Jus-ication an act of od's free grace, wherein he pardoneh all our sins, and accept us as ri-eous in his sigh, on-y for ri-eousness o Chris impew to us, and ceive by faith alone![he picked up on my stress of that idea and shouts the last three words]
instead of
Justification is an act of God's free grace, wherein he pardoneth all our sins, and accepteth us as righteous in his sight, only for the righteousness of Christ imputed to us, and received by faith alone.
(and yes, Frodo, I typed that out from memory.)

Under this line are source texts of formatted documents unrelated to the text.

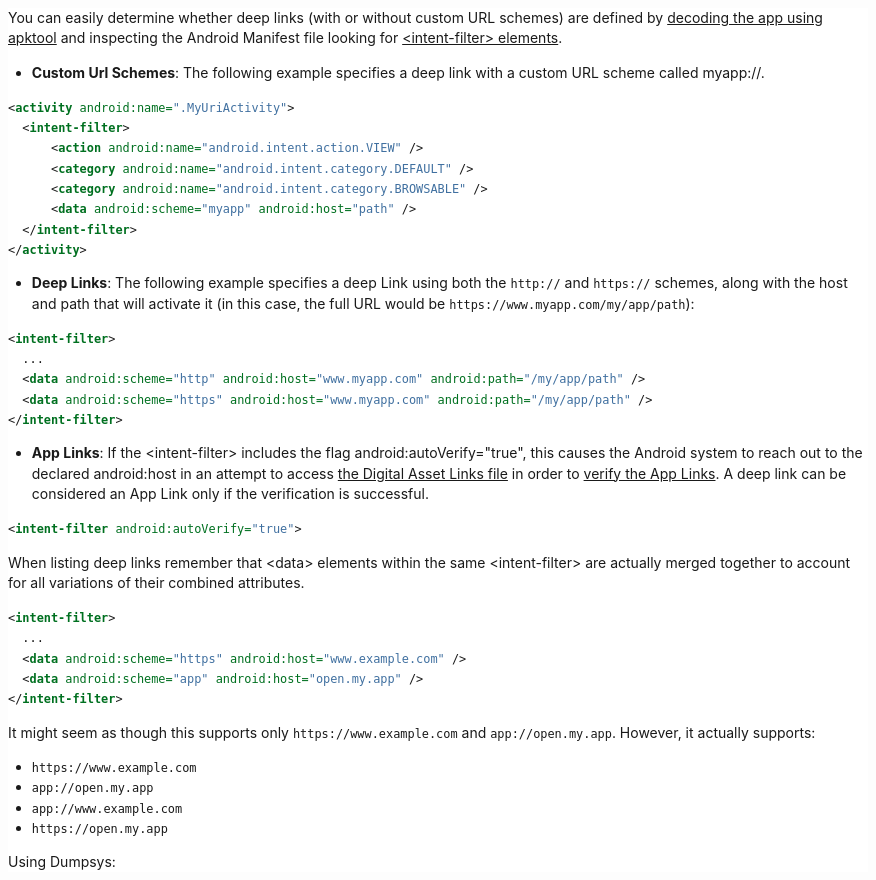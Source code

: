 You can easily determine whether deep links (with or without custom URL schemes) are defined by [decoding the app using apktool](https://github.com/OWASP/owasp-mastg/blob/v1.5.0/Document/0x05b-Basic-Security_Testing.md#exploring-the-app-package) and inspecting the Android Manifest file looking for [\<intent-filter\> elements](https://developer.android.com/guide/components/intents-filters.html#DataTest).
* **Custom Url Schemes**: The following example specifies a deep link with a custom URL scheme called myapp://.
```xml
<activity android:name=".MyUriActivity">
  <intent-filter>
      <action android:name="android.intent.action.VIEW" />
      <category android:name="android.intent.category.DEFAULT" />
      <category android:name="android.intent.category.BROWSABLE" />
      <data android:scheme="myapp" android:host="path" />
  </intent-filter>
</activity>
```
* **Deep Links**: The following example specifies a deep Link using both the `http://` and `https://` schemes, along with the host and path that will activate it (in this case, the full URL would be `https://www.myapp.com/my/app/path`):
```xml
<intent-filter>
  ...
  <data android:scheme="http" android:host="www.myapp.com" android:path="/my/app/path" />
  <data android:scheme="https" android:host="www.myapp.com" android:path="/my/app/path" />
</intent-filter>
```
* **App Links**: If the \<intent-filter\> includes the flag android:autoVerify="true", this causes the Android system to reach out to the declared android:host in an attempt to access [the Digital Asset Links file](https://developers.google.com/digital-asset-links/v1/getting-started) in order to [verify the App Links](https://support.google.com/android/search?q=open+by+default). A deep link can be considered an App Link only if the verification is successful.
```xml
<intent-filter android:autoVerify="true">
```

When listing deep links remember that \<data\> elements within the same \<intent-filter\> are actually merged together to account for all variations of their combined attributes.
```xml
<intent-filter>
  ...
  <data android:scheme="https" android:host="www.example.com" />
  <data android:scheme="app" android:host="open.my.app" />
</intent-filter>
```

It might seem as though this supports only `https://www.example.com` and `app://open.my.app`. However, it actually supports:
* `https://www.example.com`
* `app://open.my.app`
* `app://www.example.com`
* `https://open.my.app`

Using Dumpsys:
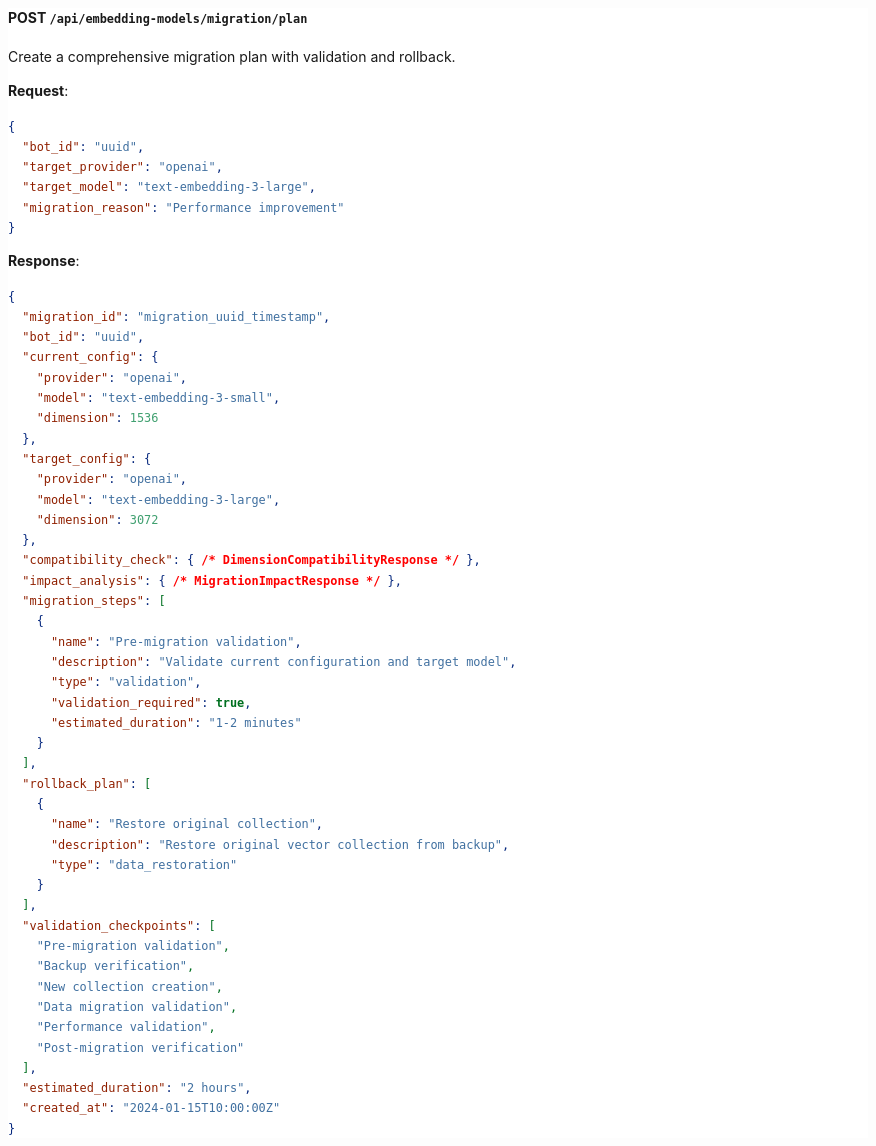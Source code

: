 #### POST `/api/embedding-models/migration/plan`
Create a comprehensive migration plan with validation and rollback.

**Request**:
```json
{
  "bot_id": "uuid",
  "target_provider": "openai",
  "target_model": "text-embedding-3-large",
  "migration_reason": "Performance improvement"
}
```

**Response**:
```json
{
  "migration_id": "migration_uuid_timestamp",
  "bot_id": "uuid",
  "current_config": {
    "provider": "openai",
    "model": "text-embedding-3-small",
    "dimension": 1536
  },
  "target_config": {
    "provider": "openai",
    "model": "text-embedding-3-large",
    "dimension": 3072
  },
  "compatibility_check": { /* DimensionCompatibilityResponse */ },
  "impact_analysis": { /* MigrationImpactResponse */ },
  "migration_steps": [
    {
      "name": "Pre-migration validation",
      "description": "Validate current configuration and target model",
      "type": "validation",
      "validation_required": true,
      "estimated_duration": "1-2 minutes"
    }
  ],
  "rollback_plan": [
    {
      "name": "Restore original collection",
      "description": "Restore original vector collection from backup",
      "type": "data_restoration"
    }
  ],
  "validation_checkpoints": [
    "Pre-migration validation",
    "Backup verification",
    "New collection creation",
    "Data migration validation",
    "Performance validation",
    "Post-migration verification"
  ],
  "estimated_duration": "2 hours",
  "created_at": "2024-01-15T10:00:00Z"
}
```
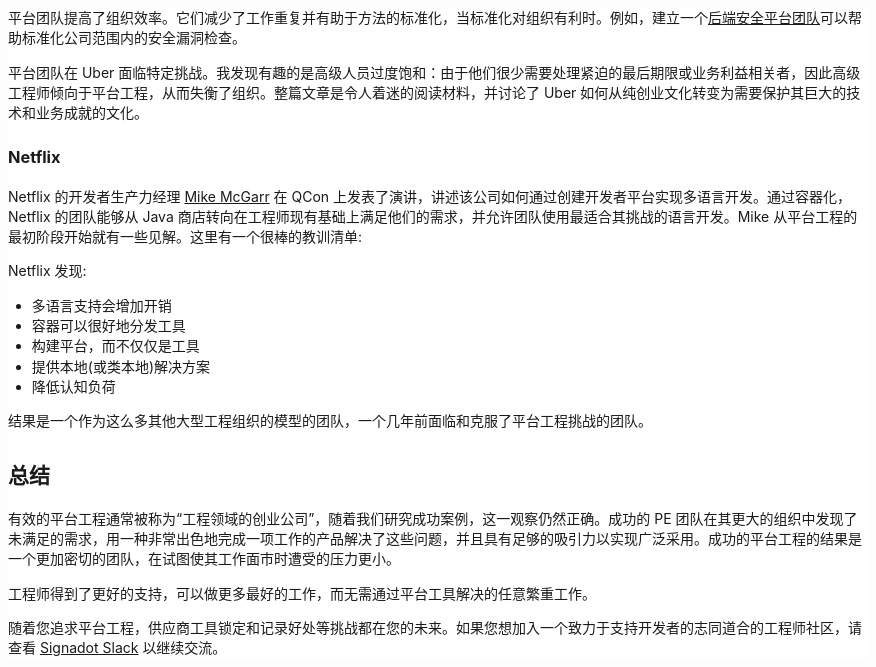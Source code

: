 平台团队提高了组织效率。它们减少了工作重复并有助于方法的标准化，当标准化对组织有利时。例如，建立一个[后端安全平台团队](https://thenewstack.io/securely-scaling-the-myriad-apis-in-real-world-backend-platforms/)可以帮助标准化公司范围内的安全漏洞检查。

平台团队在 Uber 面临特定挑战。我发现有趣的是高级人员过度饱和：由于他们很少需要处理紧迫的最后期限或业务利益相关者，因此高级工程师倾向于平台工程，从而失衡了组织。整篇文章是令人着迷的阅读材料，并讨论了 Uber 如何从纯创业文化转变为需要保护其巨大的技术和业务成就的文化。

### Netflix

Netflix 的开发者生产力经理 [Mike McGarr](https://www.infoq.com/news/2018/08/better-devex-at-netflix/) 在 QCon 上发表了演讲，讲述该公司如何通过创建开发者平台实现多语言开发。通过容器化，Netflix 的团队能够从 Java 商店转向在工程师现有基础上满足他们的需求，并允许团队使用最适合其挑战的语言开发。Mike 从平台工程的最初阶段开始就有一些见解。这里有一个很棒的教训清单:

Netflix 发现:

- 多语言支持会增加开销
- 容器可以很好地分发工具
- 构建平台，而不仅仅是工具
- 提供本地(或类本地)解决方案
- 降低认知负荷

结果是一个作为这么多其他大型工程组织的模型的团队，一个几年前面临和克服了平台工程挑战的团队。  

## 总结

有效的平台工程通常被称为“工程领域的创业公司”，随着我们研究成功案例，这一观察仍然正确。成功的 PE 团队在其更大的组织中发现了未满足的需求，用一种非常出色地完成一项工作的产品解决了这些问题，并且具有足够的吸引力以实现广泛采用。成功的平台工程的结果是一个更加密切的团队，在试图使其工作面市时遭受的压力更小。

工程师得到了更好的支持，可以做更多最好的工作，而无需通过平台工具解决的任意繁重工作。

随着您追求平台工程，供应商工具锁定和记录好处等挑战都在您的未来。如果您想加入一个致力于支持开发者的志同道合的工程师社区，请查看 [Signadot Slack](https://signadotcommunity.slack.com/join/shared_invite/zt-1estxm8pv-qfiaNfiFFCaW~eUlXsVoEQ#/shared-invite/email) 以继续交流。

Regardless of how he says it, it's a blessing to hear. Generally, his siblings will erupt in applause as he finishes his daily regimen of questions (while I appreciate the sentiment, and share it...the practice gets really old). Sure, he's got a long way to go before he really understands what he's saying beyond the phonetic level--and sometimes has a ways to go before he even gets that. But the neural pathways are being laid. The pattern is getting stuck in the recesses of his brain...and, by the grace of God, they'll stick there--and grow deeper and more permanent all the time.


* I haven't decided what kind of theology I now hold to...maybe I'll give the whole Emergent thing a try...get to drink coffee during services and cuss when I want.

4 comments:

Anonymous said...

Catechism/confession memorization is good practice for learning by heart the greek and hebrew scriptures. :-)

kletois

Hobster said...

step at a time, brother, step at a time...

Anonymous said...

I haven't tried the Shorter with Cassidy yet. Might be worth a try, if just to jog the thought processes a little. Believe it or not, Lady A would absorb this sort of thing like a sponge. She's getting a little... too good... at mimicking.

"Despite having been informed recently that I no longer hold Reformed convictions" -- Says who?

Hobster said...

Cass'd eat it up. Go for a question a week...not too much, not too little.

We use Starr Meade's Training Hearts, Training Minds...nice little devotional based on the WSC. But it uses nasty modernized language. So we use the OPC version of the WSC with Meade's material.